Analysis of non-use of Trademarks

Analysis of non-use of Trademarks

ILE Legal Blog

Author – Jalaj Govil, Student from Galgotias University.

Introduction

The practice of trademark by unlawful means and using it in trading is known as the trademark piracy. When the breach of trademark takes place the proprietor of the registered trademark can take legal action and the last option for an unregistered trademark is passing off. A mark can lose its uniqueness by non-use. The non-use of trademark is with the registered trademark holder but not on relation of exterior factors beyond the control of such registered trademark holder. The non-use of trademark can be subjected to the cancelation of the registered trademark form the registry.  Granting of relief under the section-46 of Trademark act, 1999 is the form of discretionary relief and it has clearly provided a period within which an application can be filed. However, this provision of the act is silent with respect to the starting time of limitation. The Indian trademark law is far more relaxed in comparison and certainly takes a broader view of use of the trademark. For starts, rectification and cancelation procedures can only take effect when there is an objection to the non-use of trademark by the third party. The registration of the mark does not gets canceled, even though the mark is not have been in use for a long period of time. The registered trademark owners in India are not required to periodically prove ongoing use of their marks in order to maintain registration. India has considered certain countries as convention countries which provide the trademarks to the citizens of India similar as the privileges granted to its own citizens. So a person or a company from a convention country can make an application in the home country for the registration of trademark in India. If the application of this company or a person is accepted, then its trademark will be deemed to be registered in India form the very date on which he or she made the application in the home country.

Function of Trademark

The main function of the trademark is to distinguish the good and services of one company from those of other companies. The main function of the trademark is to recognize and distinguish the source of origin of any good or service while on the other hand, other functions are becoming least essential as the communication, advertising and investing functions. According to this specific principle the senior trademark is safeguarded against the identical trademarks for the same good because the market keeps on growing and trade and business keeps on expanding. Due to this there is a rapid increase in the number of trademarks which are registered all over the world.

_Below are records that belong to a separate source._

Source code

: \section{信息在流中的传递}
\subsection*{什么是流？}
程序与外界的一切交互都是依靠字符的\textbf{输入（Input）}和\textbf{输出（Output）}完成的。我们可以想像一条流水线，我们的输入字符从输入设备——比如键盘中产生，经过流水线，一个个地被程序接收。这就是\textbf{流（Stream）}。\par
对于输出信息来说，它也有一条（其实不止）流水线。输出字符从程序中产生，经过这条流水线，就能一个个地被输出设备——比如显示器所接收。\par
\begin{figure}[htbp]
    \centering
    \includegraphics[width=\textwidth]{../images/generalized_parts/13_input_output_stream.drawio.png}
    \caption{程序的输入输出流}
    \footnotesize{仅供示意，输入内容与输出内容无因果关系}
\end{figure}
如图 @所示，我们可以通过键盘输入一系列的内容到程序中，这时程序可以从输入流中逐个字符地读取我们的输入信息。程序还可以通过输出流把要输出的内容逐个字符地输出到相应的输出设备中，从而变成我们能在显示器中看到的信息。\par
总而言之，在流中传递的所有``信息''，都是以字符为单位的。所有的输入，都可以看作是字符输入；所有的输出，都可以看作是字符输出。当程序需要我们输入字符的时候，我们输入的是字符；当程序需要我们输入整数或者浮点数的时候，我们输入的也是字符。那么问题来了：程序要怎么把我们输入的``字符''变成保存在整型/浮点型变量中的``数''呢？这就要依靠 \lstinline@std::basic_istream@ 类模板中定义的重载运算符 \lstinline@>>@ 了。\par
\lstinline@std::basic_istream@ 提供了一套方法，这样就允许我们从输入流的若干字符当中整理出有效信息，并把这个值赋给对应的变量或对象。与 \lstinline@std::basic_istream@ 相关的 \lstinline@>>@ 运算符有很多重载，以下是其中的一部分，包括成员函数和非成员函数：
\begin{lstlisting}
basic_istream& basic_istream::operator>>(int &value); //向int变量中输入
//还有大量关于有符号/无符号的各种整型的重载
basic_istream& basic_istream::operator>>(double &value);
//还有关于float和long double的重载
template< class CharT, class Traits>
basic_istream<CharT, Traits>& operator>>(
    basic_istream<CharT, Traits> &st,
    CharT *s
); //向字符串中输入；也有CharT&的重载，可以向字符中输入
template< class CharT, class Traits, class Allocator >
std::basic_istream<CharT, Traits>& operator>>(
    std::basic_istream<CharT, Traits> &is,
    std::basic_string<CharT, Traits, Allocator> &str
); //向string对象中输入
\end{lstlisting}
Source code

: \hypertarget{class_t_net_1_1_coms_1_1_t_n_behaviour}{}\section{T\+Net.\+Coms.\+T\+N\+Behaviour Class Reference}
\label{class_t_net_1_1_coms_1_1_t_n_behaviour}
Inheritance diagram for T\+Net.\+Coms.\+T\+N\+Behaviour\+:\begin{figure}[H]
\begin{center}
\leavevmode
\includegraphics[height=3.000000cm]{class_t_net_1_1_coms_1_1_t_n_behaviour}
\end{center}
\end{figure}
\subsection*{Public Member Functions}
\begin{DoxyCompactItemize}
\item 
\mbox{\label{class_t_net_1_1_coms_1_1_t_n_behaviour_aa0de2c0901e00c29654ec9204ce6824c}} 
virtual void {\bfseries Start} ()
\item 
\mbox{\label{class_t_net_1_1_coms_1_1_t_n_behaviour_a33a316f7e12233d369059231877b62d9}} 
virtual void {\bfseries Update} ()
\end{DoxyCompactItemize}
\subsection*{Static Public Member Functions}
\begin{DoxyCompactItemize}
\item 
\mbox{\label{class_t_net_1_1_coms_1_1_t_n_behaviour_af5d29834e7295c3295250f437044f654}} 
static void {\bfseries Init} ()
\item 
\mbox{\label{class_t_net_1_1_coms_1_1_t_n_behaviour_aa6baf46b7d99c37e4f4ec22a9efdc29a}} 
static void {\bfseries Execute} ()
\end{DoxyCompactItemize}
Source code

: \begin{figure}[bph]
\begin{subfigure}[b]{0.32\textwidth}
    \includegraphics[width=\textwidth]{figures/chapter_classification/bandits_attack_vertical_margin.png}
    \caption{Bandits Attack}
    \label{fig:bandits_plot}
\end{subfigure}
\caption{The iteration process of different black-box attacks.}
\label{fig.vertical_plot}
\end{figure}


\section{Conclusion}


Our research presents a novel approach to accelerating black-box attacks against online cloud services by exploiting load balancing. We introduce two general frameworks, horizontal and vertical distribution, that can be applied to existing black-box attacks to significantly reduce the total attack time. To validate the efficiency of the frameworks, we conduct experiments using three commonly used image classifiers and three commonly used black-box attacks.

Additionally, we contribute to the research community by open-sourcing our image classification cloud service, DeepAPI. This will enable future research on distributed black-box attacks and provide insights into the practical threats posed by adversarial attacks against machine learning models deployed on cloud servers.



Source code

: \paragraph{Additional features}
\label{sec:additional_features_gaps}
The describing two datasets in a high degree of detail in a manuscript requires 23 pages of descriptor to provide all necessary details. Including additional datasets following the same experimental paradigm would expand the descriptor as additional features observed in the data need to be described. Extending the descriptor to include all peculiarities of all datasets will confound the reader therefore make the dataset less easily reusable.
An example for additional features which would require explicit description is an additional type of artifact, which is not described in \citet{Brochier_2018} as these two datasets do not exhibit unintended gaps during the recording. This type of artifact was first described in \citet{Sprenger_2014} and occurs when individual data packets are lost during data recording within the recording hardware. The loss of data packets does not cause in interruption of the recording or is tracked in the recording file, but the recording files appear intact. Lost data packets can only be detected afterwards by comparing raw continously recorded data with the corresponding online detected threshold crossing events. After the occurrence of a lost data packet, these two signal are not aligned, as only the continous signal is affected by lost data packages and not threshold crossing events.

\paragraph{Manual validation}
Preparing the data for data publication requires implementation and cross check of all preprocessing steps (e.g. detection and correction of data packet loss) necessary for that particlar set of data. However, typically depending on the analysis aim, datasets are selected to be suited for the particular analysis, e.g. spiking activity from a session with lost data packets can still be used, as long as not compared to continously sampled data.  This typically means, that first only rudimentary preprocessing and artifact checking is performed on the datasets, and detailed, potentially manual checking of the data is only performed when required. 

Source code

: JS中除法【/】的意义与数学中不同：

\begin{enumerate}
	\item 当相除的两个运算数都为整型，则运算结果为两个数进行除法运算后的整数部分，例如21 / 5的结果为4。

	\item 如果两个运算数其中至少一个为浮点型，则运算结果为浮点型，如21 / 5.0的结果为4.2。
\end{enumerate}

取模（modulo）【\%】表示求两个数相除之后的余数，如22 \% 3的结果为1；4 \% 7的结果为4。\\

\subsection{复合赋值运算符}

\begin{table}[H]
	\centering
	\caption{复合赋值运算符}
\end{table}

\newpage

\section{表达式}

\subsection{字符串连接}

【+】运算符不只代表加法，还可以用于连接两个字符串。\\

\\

Special rights of the Trademark

A mark will not always reveal the name of the source, but if the consumer understands that all of the goods or services sold under a particular trademark are originated from a single entity, then such a mark will function as a trademark. Trademark also symbolizes the goodwill, which a company has established for a product or service and provide every protection for the company’s investment in that goodwill. Trademark provides aid to the consumer as it represents consistent and good quality. Trademark are exclusive rights that are conferred on the owner. The affidavit of support, nullify such a situation and such the issue under the section-46(3) of trademark act, 1999 is being answered in the favor of the appellant does not and cannot arise.

Non-use of the trademark

A registered trademark can be canceled within five years of the date of completion of the registration procedure because the mark has not been put to legal use by the proprietor or by anybody who has the consent and there are no proper reasons for this non-use. Indian trademark does not require the filing of the affidavit for the uninterrupted use of trademark however the non-use of trademark for a period of five years is a ground for removal of the mark from the register of trademark. In the Indian trademark system if the owner of the mark registers it then it is a sufficient evidence for the validity of such registration.

Effect of non-use of trademark

The main effect of non-use of trademark in India as well as USA is the removal of trademark from the trademark registry. However, sometimes new goods and services are launched to the market by the use of trademarks which have not been re-registered or which have not been used for a very long period of time. In such cases, the proprietor keeps themselves quite about the new trademark which infringes their existing mark because of the fear of the new user attacking the trademark on the ground of non-use and in such a case this would result in complete removal of the trademark from the trademark registry.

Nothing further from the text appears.